In the early 1970s the Chinese Premier Zhou Enlai was asked a question about the impact of the 18th century French Revolution. His rather famous response was “Too soon to say.” On October 11, 2011, I had these thoughts: “Maybe 10 years ago what we envision right now would have been hard to imagine. Perhaps 10 years from now we will look back on moments like this one and rejoice that we stepped up to the challenge.” More than a decade has past since the merger between the Concordia campuses in Wisconsin and Michigan. It is too soon to say what the lasting impact will be. This much, however, might be said already: In the lives of scores of students and in the lives of scores of others who have been touched by these Concordians, the impact is eternal. There have been students brought to faith in Christ and baptized at the font in the Chapel of the Holy Trinity. There have been hundreds of church workers educated, prepared, and sent to share the Gospel of Jesus Christ in churches, schools, and mission fields. There have been thousands of students who have grown in mind, body, and spirit for service to Christ in the Church and in the world. It’s too soon to measure the eternal impact of the merger. I rejoice that we were not too late.
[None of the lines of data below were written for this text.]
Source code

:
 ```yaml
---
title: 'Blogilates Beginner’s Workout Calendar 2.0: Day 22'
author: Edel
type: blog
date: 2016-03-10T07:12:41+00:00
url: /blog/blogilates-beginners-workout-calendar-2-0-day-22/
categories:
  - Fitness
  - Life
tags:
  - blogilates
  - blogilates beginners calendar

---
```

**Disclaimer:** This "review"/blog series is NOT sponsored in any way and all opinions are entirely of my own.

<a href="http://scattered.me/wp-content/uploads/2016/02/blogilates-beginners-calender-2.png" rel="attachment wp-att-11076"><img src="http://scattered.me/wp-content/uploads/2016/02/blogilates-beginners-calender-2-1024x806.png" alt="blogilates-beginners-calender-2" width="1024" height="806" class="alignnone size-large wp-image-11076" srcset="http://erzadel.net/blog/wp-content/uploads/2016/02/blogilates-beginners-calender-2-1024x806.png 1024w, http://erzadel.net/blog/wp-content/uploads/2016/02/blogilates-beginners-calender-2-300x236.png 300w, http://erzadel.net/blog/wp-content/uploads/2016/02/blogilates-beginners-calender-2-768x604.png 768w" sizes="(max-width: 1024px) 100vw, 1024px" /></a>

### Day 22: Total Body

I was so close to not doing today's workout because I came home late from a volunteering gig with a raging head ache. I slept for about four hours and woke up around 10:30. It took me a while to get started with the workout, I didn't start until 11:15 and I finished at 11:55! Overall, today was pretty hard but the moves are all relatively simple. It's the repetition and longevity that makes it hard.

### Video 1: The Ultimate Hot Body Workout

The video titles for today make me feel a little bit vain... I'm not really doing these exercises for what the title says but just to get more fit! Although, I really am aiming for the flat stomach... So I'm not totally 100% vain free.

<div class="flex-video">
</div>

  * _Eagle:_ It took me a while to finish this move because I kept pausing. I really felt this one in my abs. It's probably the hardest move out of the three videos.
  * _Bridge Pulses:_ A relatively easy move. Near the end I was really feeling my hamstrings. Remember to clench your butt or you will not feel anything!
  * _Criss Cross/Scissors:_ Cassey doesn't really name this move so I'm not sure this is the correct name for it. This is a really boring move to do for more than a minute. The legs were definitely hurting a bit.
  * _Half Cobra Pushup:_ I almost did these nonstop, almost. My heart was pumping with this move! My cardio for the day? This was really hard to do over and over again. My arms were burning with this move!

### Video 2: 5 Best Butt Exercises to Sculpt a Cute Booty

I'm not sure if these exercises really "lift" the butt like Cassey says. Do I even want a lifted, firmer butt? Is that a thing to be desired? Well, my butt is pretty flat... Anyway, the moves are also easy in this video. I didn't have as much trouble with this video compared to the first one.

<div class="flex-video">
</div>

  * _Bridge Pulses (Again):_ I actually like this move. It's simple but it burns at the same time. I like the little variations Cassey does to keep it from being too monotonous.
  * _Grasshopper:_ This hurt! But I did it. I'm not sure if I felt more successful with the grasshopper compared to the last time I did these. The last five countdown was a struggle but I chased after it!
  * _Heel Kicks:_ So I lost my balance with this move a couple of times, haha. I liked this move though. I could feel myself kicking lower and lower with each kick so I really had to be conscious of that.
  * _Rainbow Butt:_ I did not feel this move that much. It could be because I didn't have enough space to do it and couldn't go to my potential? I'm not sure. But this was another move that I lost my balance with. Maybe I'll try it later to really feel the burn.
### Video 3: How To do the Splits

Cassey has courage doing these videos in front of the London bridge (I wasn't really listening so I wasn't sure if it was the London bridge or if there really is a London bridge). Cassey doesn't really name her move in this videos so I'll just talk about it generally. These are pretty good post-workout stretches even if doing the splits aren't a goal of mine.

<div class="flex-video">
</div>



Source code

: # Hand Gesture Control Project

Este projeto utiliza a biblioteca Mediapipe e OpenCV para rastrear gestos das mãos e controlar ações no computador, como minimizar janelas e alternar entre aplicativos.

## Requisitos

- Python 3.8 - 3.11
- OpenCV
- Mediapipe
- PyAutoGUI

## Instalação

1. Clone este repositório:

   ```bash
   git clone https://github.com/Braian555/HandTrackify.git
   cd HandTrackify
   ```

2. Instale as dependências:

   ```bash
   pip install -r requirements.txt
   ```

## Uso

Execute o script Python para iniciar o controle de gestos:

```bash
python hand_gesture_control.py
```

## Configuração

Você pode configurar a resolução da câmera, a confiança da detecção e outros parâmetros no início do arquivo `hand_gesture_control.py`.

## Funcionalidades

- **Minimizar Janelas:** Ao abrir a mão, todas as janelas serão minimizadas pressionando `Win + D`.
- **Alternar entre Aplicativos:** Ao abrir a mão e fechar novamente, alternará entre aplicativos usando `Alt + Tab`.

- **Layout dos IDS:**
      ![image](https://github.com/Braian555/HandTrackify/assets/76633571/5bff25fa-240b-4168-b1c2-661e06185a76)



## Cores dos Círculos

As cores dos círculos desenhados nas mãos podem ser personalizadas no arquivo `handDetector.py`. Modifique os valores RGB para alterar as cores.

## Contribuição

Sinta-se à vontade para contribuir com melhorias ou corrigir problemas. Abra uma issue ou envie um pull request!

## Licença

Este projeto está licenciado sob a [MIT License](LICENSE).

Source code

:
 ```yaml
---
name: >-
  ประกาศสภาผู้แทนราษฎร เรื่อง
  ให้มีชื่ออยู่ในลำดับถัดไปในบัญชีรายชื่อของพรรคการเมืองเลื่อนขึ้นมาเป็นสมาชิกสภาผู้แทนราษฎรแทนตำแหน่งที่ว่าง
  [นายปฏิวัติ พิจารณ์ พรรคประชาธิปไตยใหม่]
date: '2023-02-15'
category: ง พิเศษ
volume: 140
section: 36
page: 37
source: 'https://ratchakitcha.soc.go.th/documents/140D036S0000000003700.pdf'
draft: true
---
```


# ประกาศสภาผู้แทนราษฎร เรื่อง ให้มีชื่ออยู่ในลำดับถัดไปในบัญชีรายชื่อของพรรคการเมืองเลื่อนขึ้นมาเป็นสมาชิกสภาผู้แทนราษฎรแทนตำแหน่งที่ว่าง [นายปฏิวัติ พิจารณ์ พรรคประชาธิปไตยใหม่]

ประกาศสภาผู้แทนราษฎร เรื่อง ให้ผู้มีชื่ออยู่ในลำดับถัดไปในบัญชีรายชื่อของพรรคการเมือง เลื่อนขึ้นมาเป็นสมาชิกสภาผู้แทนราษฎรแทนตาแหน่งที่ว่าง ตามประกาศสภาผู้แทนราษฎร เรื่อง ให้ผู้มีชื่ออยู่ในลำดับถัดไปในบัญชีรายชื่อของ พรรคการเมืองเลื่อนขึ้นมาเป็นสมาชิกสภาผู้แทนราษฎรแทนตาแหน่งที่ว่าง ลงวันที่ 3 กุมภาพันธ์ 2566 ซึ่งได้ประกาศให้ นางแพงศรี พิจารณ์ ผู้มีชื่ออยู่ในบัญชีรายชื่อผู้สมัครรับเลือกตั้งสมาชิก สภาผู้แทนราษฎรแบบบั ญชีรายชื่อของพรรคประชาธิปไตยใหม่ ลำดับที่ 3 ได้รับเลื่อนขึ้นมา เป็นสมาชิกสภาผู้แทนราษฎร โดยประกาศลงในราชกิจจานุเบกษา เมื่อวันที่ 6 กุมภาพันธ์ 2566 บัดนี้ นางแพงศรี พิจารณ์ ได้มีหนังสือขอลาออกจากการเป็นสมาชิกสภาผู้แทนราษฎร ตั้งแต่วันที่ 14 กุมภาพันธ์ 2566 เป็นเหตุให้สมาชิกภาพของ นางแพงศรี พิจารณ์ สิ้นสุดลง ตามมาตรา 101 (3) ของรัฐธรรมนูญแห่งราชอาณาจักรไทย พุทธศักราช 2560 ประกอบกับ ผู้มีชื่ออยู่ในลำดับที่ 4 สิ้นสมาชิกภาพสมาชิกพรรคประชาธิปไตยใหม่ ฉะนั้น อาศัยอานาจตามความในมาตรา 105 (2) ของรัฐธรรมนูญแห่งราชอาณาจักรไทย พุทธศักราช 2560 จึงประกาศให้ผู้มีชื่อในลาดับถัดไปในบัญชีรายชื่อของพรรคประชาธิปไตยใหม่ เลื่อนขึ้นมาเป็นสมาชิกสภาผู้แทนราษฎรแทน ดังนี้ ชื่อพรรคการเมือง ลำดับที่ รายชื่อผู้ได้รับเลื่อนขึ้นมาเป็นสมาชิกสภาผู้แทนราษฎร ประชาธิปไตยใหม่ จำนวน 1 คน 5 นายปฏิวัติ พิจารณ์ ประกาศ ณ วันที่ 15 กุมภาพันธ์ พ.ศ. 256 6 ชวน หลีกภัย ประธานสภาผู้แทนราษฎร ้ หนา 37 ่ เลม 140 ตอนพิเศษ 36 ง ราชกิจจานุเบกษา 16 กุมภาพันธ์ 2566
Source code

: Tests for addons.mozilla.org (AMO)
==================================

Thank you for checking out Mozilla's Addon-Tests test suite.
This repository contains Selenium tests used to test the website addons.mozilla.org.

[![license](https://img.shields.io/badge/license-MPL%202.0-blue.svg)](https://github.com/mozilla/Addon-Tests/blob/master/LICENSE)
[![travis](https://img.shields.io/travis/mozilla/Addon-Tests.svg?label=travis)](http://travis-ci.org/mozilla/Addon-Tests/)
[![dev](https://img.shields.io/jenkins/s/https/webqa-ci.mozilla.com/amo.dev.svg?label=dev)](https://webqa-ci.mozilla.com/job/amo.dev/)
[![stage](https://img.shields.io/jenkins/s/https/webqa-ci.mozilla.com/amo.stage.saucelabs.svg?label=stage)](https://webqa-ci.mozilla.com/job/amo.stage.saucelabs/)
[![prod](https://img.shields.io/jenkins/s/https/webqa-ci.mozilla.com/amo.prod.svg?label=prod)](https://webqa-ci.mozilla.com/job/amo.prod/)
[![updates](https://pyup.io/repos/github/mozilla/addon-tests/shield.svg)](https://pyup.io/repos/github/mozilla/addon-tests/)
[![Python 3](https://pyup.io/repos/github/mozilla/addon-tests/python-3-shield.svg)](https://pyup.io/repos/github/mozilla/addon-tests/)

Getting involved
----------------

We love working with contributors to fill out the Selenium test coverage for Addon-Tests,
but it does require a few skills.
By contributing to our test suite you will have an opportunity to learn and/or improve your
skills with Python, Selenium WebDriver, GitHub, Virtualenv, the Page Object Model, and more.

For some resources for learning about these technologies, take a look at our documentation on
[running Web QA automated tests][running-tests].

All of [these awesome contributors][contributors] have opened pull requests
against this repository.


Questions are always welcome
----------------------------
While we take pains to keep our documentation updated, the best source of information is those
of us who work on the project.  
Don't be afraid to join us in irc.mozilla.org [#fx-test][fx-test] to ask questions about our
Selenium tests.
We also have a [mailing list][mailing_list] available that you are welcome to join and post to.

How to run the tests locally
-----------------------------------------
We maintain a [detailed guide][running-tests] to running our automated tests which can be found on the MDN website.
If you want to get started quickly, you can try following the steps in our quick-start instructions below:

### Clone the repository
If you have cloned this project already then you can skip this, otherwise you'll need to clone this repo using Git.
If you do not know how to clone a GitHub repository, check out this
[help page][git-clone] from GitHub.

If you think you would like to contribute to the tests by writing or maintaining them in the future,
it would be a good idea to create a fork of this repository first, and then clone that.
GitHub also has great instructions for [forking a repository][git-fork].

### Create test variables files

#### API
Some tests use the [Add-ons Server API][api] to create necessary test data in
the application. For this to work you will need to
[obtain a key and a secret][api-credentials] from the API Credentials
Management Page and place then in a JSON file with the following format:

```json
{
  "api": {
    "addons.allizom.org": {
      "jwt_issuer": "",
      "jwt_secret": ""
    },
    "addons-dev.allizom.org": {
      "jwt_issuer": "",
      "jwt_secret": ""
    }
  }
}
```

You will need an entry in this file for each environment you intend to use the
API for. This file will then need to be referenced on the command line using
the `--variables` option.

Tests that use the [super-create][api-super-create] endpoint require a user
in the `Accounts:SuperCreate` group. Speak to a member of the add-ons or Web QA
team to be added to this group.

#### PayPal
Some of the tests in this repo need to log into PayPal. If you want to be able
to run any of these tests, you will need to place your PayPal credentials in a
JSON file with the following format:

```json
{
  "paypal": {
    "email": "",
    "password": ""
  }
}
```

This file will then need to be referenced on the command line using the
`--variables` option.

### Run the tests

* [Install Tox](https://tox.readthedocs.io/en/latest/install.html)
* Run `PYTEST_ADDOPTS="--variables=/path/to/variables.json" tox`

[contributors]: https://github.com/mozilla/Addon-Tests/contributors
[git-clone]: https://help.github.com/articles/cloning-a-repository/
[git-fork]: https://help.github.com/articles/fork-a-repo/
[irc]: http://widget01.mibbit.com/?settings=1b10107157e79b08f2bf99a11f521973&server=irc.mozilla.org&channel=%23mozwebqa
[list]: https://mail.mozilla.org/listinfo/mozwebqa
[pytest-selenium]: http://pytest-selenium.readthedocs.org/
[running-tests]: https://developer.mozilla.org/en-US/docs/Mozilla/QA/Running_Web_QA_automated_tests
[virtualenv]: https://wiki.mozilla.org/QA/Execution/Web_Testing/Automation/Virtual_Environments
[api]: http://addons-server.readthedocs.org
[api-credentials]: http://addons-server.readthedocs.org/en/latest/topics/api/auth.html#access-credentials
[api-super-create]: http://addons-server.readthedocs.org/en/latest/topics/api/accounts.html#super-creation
“We” were not too late. “We” were on time when finally called to the room where things happened. “We” were lots of people from across the Church who brought insight and perspective, expertise and critical thinking to this endeavor. “We” prayed for God’s help and for His will to be done, and “we” humbly made ourselves available to be part of the process. “We” did not always agree, but “we” communicated, collaborated, and cooperated with each other with patience and perseverance trying to find a beautiful solution to an ugly problem. Praise God from who all blessings flow. “Behold, how good and pleasant it is when brothers dwell in unity,” (Psalm 133:1).
Regrettably, we have since lost our only historically Black college in Alabama; we have lost our strategic university presence in the Pacific Northwest where Christian witness is sorely lacking; and we have lost our higher education foothold in arguably the most important city in the world — New York. Here were schools that previously survived decades of enormous and complex challenges. After all of this are we now simply out of solutions? Do we lack patience and perseverance? Where is our creativity and commitment? Our colleagues in Texas have determined that their best chance of maintaining the mission of Lutheran higher education is outside of the CUS. They would also tell you, along with others in Selma, Portland, and Bronxville, that it did not necessarily have to be this way. I agree. Unless things change, however, it will not take another decade to see more discord, more decline. Only a few will be left in the room when that happens.
In the musical, “Hamilton,” the character Aaron Burr was desperate to be “in the room where it happened.” He perceived that room to be a particularly privileged place where only a select few insiders were allowed entry. Too often in our circles, that room is far too small. Too few voices with too narrow a perspective and too little expertise try to tackle challenges that are too big. It does not have to be this way. Walking together, all of us, we can do better. Working together, all of us, we will do better. I know that from experience.